> **INFORMATION GIVEN**:
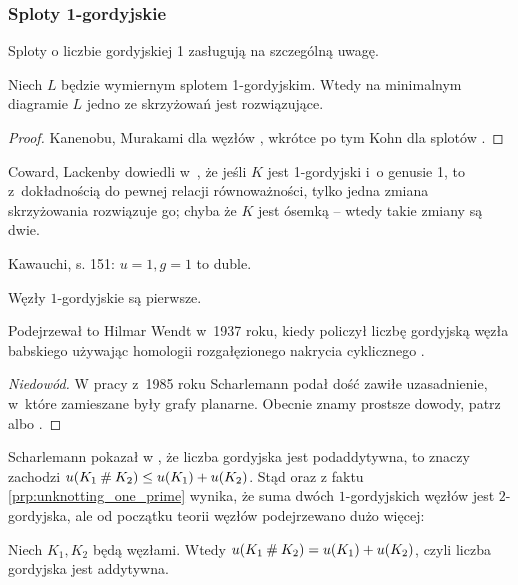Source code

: 
\subsubsection{Sploty 1-gordyjskie}
Sploty o liczbie gordyjskiej 1 zasługują na szczególną uwagę.

\begin{proposition}
    Niech $L$ będzie wymiernym splotem 1-gordyjskim.
%
    Wtedy na minimalnym diagramie $L$ jedno ze skrzyżowań jest rozwiązujące.
\end{proposition}

\begin{proof}
    Kanenobu, Murakami dla węzłów \cite{kanenobumurakami86}, wkrótce po tym Kohn dla splotów \cite{kohn91}.
\end{proof}

Coward, Lackenby dowiedli w~\cite{coward11}, że jeśli $K$ jest 1-gordyjski i~o genusie 1, to z~dokładnością do pewnej relacji równoważności, tylko jedna zmiana skrzyżowania rozwiązuje go; chyba że $K$ jest ósemką -- wtedy takie zmiany są dwie.

\begin{tobedone}
    Kawauchi, s. 151: $u = 1, g = 1$ to duble.
\end{tobedone}

\begin{proposition}
    \label{prp:unknotting_one_prime}
    Węzły $1$-gordyjskie są pierwsze.
\end{proposition}

Podejrzewał to Hilmar Wendt w~1937 roku, kiedy policzył liczbę gordyjską węzła babskiego używając homologii rozgałęzionego nakrycia cyklicznego \cite{wendt37}.

\begin{proof}[Niedowód]
    W pracy \cite{scharlemann85} z~1985 roku Scharlemann podał dość zawiłe uzasadnienie, w~które zamieszane były grafy planarne.
    Obecnie znamy prostsze dowody, patrz \cite{lackenby97} albo \cite{zhang91}.
\end{proof}

Scharlemann pokazał w \cite[wniosek 1.6]{scharlemann98}, że liczba gordyjska jest podaddytywna, to znaczy zachodzi $u(K_1 \mathbin{\#} K_2) \le u(K_1) + u(K_2)$.
Stąd oraz z faktu \ref{prp:unknotting_one_prime} wynika, że suma dwóch $1$-gordyjskich węzłów jest $2$-gordyjska, ale od początku teorii węzłów podejrzewano dużo więcej:

\begin{conjecture}
    Niech $K_1, K_2$ będą węzłami.
    Wtedy $u(K_1 \mathbin{\#} K_2) = u(K_1) + u(K_2)$, czyli liczba gordyjska jest addytywna.
\end{conjecture}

> **WHAT IS REQUIRED**: Go through the listing above and copy each line where the string "gordyjska" appears.

> **ANSWER TO THE PROBLEM**:
Scharlemann pokazał w \cite[wniosek 1.6]{scharlemann98}, że liczba gordyjska jest podaddytywna, to znaczy zachodzi $u(K_1 \mathbin{\#} K_2) \le u(K_1) + u(K_2)$.
Stąd oraz z faktu \ref{prp:unknotting_one_prime} wynika, że suma dwóch $1$-gordyjskich węzłów jest $2$-gordyjska, ale od początku teorii węzłów podejrzewano dużo więcej:
    Wtedy $u(K_1 \mathbin{\#} K_2) = u(K_1) + u(K_2)$, czyli liczba gordyjska jest addytywna.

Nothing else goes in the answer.